Por ejemplo, un envío de  convois de ayuda humanitaria que se ponen a repartir comida gratis en una ciudad… la primera consecuencia es que la gente que tenía negocios o que se dedicaba a la producción de comida se arruinan, porque lo que ellos venden lo están regalando, con lo cual te cargas el sistema económico y haces a la población dependiente de los envíos de ayuda. Sería más lógico ayudar con medios que faciliten la autosuficiencia. Estos problemas se agravan cuando en los programas de ayuda se anteponen criterios ideológicos a criterios científicos, algo que pasa muchísimas veces.

Un vergonzoso ejemplo de esto ha sucedido esta semana cuando la Unión Europea ha votado una resolución para instar al G8 a que presione para que no se permita el desarrollo de cultivos transgénicos en África. Para empezar, el simple hecho de que se vote esta resolución no deja de ser un reflejo de que Europa sigue anclada en el más rancio neocolonialismo: ¿es que acaso son tontos los africanos? ¿No pueden ser ellos los que deciden si quieren o no utilizar transgénicos? ¿Hace falta que presionemos desde Europa para ver lo que pueden o no pueden hacer?

Desde África han llovido críticas a esta decisión, como esta carta abierta de un granjero Kenyata a la Unión Europea. El problema es que despropósitos parecidos suceden en cada convocatoria de proyectos de ayuda al desarrollo. Recuerdo un científico que me contó que habían conseguido un programa de cooperación para estudiar el cultivo de la chirimoya en Ecuador. El programa obligaba a que fueran de cultivo ecológico y preservar las variedades locales. Curiosamente en España el 95% de las chirimoyas son de la variedad “Fino de Jete” y el cultivo ecológico es minoritario, pero claro, nosotros somos un país avanzado y no les enseñemos lo que realmente hacemos aquí, no sea cosa que luego sean competitivos, dejen de ser pobres, y nos quiten cuota de mercado. Por cierto, el grupo que desarrollaba ese proyecto en España investigaba con frutales transgénicos, pero eso no podía entrar dentro de la ayuda al desarrollo.

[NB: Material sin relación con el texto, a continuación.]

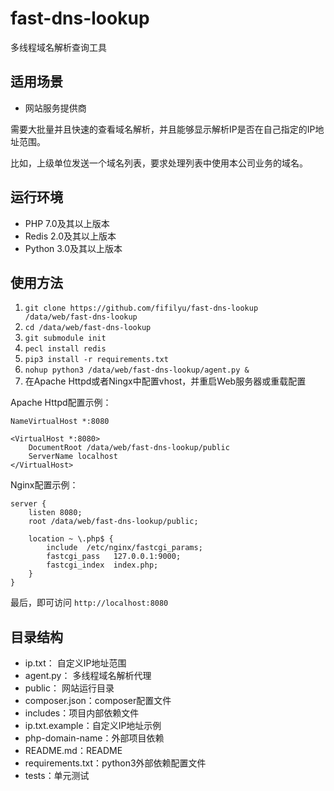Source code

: # fast-dns-lookup

多线程域名解析查询工具

## 适用场景
* 网站服务提供商

需要大批量并且快速的查看域名解析，并且能够显示解析IP是否在自己指定的IP地址范围。

比如，上级单位发送一个域名列表，要求处理列表中使用本公司业务的域名。

## 运行环境
* PHP 7.0及其以上版本
* Redis 2.0及其以上版本
* Python 3.0及其以上版本

## 使用方法
1. `git clone https://github.com/fifilyu/fast-dns-lookup /data/web/fast-dns-lookup`
2. `cd /data/web/fast-dns-lookup`
3. `git submodule init`
4. `pecl install redis`
5. `pip3 install -r requirements.txt`
6. `nohup python3 /data/web/fast-dns-lookup/agent.py &`
7. 在Apache Httpd或者Ningx中配置vhost，并重启Web服务器或重载配置

Apache Httpd配置示例：

    NameVirtualHost *:8080
    
    <VirtualHost *:8080>
        DocumentRoot /data/web/fast-dns-lookup/public
        ServerName localhost
    </VirtualHost>

Nginx配置示例：

    server {
        listen 8080;
        root /data/web/fast-dns-lookup/public;
    
        location ~ \.php$ {
            include  /etc/nginx/fastcgi_params;
            fastcgi_pass   127.0.0.1:9000;
            fastcgi_index  index.php;
        }
    }


最后，即可访问 `http://localhost:8080`


## 目录结构

* ip.txt： 自定义IP地址范围
* agent.py： 多线程域名解析代理
* public： 网站运行目录
* composer.json：composer配置文件
* includes：项目内部依赖文件
* ip.txt.example：自定义IP地址示例
* php-domain-name：外部项目依赖
* README.md：README
* requirements.txt：python3外部依赖配置文件
* tests：单元测试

Por lo demás: ¿qué sentido tiene vetar en países en desarrollo el acceso a una tecnología como los transgénicos que se está utilizando en todo el mundo, incluida Europa?, pues básicamente es una forma de que los pobres sigan siendo pobres y los ricos ricos. Vamos, neocolonialismo rancio, pero disfrazado de cooperación y buen rollo. Y pagado con fondos públicos.